Nov. 20, 2009

 

FOR IMMEDIATE RELEASE

 

For more information contact:

Crystal Albers, assistant director of communications/web editor, at 816-383-5100 or calbers@angus.org

 

I Am Angus: A Q&A with Bill Davis

 

Bill Davis, the newly elected American Angus Association® president, has been in the Angus business ever since he could remember.

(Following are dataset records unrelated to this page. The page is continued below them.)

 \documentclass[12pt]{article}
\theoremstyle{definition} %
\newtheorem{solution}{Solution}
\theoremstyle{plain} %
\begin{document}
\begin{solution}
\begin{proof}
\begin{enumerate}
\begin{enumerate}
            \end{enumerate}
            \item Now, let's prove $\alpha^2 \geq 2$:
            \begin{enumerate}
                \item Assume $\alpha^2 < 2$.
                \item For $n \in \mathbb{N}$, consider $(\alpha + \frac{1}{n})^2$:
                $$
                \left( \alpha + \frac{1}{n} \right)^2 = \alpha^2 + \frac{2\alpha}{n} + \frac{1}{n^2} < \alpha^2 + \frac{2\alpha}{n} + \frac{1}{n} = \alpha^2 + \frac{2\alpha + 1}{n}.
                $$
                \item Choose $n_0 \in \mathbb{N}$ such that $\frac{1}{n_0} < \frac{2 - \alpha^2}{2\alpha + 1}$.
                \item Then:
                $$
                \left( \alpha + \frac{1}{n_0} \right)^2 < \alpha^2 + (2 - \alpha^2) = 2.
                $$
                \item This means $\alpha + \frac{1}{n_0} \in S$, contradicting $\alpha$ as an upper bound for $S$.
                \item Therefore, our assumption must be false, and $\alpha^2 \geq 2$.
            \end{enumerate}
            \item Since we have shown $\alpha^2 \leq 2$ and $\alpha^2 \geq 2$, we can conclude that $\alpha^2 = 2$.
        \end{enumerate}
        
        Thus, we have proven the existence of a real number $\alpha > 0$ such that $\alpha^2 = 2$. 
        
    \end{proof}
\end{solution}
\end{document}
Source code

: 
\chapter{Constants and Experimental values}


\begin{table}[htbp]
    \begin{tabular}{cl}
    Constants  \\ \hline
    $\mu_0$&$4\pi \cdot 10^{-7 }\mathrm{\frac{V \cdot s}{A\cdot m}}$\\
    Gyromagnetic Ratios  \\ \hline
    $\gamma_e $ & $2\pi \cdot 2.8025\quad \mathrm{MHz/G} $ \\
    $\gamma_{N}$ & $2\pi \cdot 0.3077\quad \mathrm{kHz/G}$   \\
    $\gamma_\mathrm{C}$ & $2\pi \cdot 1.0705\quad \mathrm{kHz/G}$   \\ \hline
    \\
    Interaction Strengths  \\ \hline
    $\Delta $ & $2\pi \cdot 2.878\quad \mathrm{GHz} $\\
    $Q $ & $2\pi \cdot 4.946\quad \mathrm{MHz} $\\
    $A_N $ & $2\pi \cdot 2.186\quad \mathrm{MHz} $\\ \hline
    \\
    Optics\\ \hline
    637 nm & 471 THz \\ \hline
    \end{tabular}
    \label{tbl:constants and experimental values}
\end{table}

His parents, Dale and Betty, first introduced registered Angus cattle to the family’s Rollin’ Rock Angus ranch in southwest Montana in 1956.

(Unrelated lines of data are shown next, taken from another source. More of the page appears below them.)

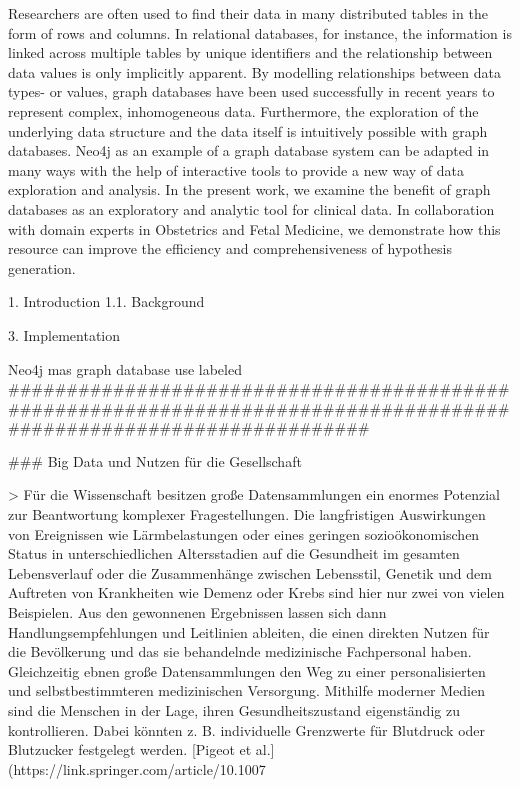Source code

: Researchers are often used to find their data in many distributed tables in the form of rows and columns. In relational databases, for instance, the information is linked across multiple tables by unique identifiers and the relationship between data values is only implicitly apparent. By modelling relationships between data types- or values, graph databases have been used successfully in recent years to represent complex, inhomogeneous data. Furthermore, the exploration of the underlying data structure and the data itself is intuitively possible with graph databases. Neo4j as an example of a graph database system can be adapted in many ways with the help of interactive tools to provide a new way of data exploration and analysis. In the present work, we examine the benefit of graph databases as an exploratory and analytic tool for clinical data. In collaboration with domain experts in Obstetrics and Fetal Medicine, we demonstrate how this resource can improve the efficiency and comprehensiveness of hypothesis generation.

1. Introduction
1.1. Background

3. Implementation

Neo4j mas graph database use labeled 
#####################################################################################################################




### Big Data und Nutzen für die Gesellschaft

> Für die Wissenschaft besitzen große Datensammlungen ein enormes Potenzial zur Beantwortung komplexer Fragestellungen. Die langfristigen Auswirkungen von Ereignissen wie Lärmbelastungen oder eines geringen sozioökonomischen Status in unterschiedlichen Altersstadien auf die Gesundheit im gesamten Lebensverlauf oder die Zusammenhänge zwischen Lebensstil, Genetik und dem Auftreten von Krankheiten wie Demenz oder Krebs sind hier nur zwei von vielen Beispielen. Aus den gewonnenen Ergebnissen lassen sich dann Handlungsempfehlungen und Leitlinien ableiten, die einen direkten Nutzen für die Bevölkerung und das sie behandelnde medizinische Fachpersonal haben. Gleichzeitig ebnen große Datensammlungen den Weg zu einer personalisierten und selbstbestimmteren medizinischen Versorgung. Mithilfe moderner Medien sind die Menschen in der Lage, ihren Gesundheitszustand eigenständig zu kontrollieren. Dabei könnten z. B. individuelle Grenzwerte für Blutdruck oder Blutzucker festgelegt werden. [Pigeot et al.](https://link.springer.com/article/10.1007%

Bill spent his youth helping build fence and put up hay on the ranch his father named for the bears that emerged from hibernation and rolled large rocks at the foot of the mountains, scavenging for springtime insects.

After graduating from college and working for a commercial cattle operation in California, Davis returned to Montana to begin a new generation on the ranch. In 1973 he purchased the cattle and machinery from his father and eventually moved with his wife, Jennifer, to eastern Montana for expansion. However, the operation’s emphasis on performance has been an unwavering mainstay at Rollin’ Rock. Among the region’s rolling plains and river breaks, the Davis’ continue to encourage the development and enhancement of selection tools and their accuracies.

Known for his jovial demeanor, Bill sat down to answer a few questions about the Angus business, the state of the breed and where we’re headed.

 

Q: What is the greatest thing about being in the Angus business? In other words, why do you choose to raise Angus cattle?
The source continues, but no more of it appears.